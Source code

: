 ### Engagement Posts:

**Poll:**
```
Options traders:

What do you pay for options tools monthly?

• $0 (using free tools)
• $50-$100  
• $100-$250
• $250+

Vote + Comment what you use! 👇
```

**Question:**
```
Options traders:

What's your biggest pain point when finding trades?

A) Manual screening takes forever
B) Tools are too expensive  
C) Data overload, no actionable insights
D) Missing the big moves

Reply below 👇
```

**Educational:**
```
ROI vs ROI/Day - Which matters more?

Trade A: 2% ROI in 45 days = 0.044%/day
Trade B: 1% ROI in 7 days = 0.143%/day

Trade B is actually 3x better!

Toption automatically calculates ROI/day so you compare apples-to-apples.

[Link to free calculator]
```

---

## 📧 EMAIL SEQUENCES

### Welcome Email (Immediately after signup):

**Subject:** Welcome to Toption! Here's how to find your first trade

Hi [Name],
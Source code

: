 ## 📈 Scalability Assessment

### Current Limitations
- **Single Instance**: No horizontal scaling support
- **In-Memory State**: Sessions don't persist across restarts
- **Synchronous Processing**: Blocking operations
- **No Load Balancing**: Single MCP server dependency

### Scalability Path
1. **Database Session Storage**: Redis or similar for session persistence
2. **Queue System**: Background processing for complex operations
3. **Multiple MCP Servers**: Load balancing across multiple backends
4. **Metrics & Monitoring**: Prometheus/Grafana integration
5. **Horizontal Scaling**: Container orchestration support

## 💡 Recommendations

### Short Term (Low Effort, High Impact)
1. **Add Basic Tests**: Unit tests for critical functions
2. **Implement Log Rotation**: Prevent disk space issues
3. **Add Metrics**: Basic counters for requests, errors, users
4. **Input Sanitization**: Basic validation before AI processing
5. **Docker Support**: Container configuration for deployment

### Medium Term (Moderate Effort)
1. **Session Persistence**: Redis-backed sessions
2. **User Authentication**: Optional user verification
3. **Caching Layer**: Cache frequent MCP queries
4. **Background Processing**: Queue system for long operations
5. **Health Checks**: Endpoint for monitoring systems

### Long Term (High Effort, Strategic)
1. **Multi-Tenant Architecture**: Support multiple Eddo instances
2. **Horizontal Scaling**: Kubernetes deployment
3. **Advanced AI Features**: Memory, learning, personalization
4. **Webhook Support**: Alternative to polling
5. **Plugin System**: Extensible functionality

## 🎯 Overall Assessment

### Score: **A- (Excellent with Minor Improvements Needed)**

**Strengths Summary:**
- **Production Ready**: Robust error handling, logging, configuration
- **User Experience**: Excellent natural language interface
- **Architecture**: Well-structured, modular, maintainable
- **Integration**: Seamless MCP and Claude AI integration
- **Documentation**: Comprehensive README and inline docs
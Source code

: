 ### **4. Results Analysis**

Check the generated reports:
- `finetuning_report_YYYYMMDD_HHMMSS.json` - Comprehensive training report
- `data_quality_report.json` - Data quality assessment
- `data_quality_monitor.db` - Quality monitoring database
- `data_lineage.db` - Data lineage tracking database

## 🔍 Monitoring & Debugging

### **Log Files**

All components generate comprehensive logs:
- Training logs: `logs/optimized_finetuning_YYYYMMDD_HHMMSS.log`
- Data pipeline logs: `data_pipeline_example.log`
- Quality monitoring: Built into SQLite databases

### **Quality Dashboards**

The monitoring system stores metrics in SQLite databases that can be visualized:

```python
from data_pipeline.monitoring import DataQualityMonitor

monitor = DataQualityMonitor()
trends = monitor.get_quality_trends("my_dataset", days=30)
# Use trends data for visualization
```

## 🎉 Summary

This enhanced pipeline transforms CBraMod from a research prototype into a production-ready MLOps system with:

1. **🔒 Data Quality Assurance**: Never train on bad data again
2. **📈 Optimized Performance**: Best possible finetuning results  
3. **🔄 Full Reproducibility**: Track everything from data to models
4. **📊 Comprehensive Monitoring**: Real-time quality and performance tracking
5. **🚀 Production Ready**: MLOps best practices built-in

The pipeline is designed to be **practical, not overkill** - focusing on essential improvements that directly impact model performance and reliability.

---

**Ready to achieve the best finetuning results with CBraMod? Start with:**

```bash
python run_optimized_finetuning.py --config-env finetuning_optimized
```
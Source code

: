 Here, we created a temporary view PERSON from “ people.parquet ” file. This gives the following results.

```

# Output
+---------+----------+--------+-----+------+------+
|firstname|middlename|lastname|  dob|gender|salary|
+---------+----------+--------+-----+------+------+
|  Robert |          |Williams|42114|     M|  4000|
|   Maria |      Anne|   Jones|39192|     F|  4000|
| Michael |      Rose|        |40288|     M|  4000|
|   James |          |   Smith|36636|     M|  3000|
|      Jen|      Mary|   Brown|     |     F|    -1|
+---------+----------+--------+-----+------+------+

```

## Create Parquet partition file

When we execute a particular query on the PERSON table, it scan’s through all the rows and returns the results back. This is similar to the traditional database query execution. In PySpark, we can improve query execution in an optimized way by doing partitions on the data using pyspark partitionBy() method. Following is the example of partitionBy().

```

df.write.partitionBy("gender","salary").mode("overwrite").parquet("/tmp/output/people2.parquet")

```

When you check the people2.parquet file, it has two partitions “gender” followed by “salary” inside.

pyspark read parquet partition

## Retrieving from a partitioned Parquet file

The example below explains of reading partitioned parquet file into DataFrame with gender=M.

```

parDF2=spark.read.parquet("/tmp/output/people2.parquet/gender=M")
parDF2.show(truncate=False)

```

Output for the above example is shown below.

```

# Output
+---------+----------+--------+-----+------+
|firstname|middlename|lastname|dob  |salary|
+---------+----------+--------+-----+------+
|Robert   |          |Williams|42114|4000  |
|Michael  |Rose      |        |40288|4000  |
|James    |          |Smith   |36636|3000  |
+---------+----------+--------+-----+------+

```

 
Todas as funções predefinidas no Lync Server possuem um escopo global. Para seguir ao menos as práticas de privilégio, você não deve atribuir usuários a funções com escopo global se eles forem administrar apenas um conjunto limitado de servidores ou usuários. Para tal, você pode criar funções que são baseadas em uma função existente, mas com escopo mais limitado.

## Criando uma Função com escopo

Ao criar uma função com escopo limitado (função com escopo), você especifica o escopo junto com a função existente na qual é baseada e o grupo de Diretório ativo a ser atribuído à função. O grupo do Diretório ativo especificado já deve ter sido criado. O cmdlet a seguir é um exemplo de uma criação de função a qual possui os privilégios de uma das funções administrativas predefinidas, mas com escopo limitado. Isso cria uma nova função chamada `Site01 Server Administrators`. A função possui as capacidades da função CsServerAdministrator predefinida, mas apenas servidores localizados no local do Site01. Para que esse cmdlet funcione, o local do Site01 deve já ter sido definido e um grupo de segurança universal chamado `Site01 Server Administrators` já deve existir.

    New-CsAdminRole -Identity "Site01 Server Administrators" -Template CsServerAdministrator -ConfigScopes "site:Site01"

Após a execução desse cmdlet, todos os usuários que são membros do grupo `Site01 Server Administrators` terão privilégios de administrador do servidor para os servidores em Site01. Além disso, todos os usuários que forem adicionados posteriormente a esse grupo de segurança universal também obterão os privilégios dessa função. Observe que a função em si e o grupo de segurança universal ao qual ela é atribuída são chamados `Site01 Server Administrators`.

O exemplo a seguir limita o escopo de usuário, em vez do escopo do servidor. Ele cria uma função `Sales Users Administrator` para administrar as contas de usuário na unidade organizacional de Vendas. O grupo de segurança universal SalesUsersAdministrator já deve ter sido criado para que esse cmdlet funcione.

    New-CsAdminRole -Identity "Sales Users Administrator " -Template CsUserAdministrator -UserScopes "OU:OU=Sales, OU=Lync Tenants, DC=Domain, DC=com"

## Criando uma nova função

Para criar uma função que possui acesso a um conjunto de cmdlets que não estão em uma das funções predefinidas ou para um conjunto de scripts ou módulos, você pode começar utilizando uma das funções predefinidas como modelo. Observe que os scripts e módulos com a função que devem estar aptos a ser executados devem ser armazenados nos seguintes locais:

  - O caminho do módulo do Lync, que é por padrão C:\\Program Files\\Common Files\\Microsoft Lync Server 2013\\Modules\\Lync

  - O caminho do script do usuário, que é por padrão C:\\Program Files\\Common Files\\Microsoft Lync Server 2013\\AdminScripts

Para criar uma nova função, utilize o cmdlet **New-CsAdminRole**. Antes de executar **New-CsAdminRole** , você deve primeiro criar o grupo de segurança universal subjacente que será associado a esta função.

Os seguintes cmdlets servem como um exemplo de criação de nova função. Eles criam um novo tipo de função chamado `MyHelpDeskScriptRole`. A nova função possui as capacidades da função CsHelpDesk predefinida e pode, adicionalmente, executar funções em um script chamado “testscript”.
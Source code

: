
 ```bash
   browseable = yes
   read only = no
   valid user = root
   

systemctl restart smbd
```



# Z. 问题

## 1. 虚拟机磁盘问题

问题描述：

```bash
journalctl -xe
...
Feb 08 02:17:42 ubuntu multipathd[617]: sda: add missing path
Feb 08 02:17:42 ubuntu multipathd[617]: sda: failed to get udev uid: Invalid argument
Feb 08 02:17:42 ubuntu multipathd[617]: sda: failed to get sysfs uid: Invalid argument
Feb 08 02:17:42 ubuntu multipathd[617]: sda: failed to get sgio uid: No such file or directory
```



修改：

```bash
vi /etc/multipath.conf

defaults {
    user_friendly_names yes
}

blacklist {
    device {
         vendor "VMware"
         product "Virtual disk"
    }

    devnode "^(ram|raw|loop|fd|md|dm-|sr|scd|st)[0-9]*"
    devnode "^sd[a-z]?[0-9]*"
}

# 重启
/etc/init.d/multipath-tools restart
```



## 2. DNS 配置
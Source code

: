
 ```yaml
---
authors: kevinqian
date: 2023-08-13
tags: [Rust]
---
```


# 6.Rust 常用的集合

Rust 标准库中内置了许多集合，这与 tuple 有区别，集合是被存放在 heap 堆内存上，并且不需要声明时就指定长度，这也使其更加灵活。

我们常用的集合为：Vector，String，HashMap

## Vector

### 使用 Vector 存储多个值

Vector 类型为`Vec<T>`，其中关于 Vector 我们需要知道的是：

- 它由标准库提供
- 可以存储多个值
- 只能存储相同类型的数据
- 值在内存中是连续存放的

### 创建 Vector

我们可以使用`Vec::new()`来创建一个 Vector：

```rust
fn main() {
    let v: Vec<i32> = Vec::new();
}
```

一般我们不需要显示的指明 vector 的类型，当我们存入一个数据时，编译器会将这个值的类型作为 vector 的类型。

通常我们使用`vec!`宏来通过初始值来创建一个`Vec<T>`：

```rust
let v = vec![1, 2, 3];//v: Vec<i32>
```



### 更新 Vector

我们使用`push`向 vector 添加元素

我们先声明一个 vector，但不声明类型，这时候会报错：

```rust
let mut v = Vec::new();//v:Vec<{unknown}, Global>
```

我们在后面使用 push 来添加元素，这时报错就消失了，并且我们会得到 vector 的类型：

◇ ◇ ◇ ◇

• Exercise brief
Which lines of the data above contain the string "partitioned"? Copy each of them.

• Answer section
## Retrieving from a partitioned Parquet file
The example below explains of reading partitioned parquet file into DataFrame with gender=M.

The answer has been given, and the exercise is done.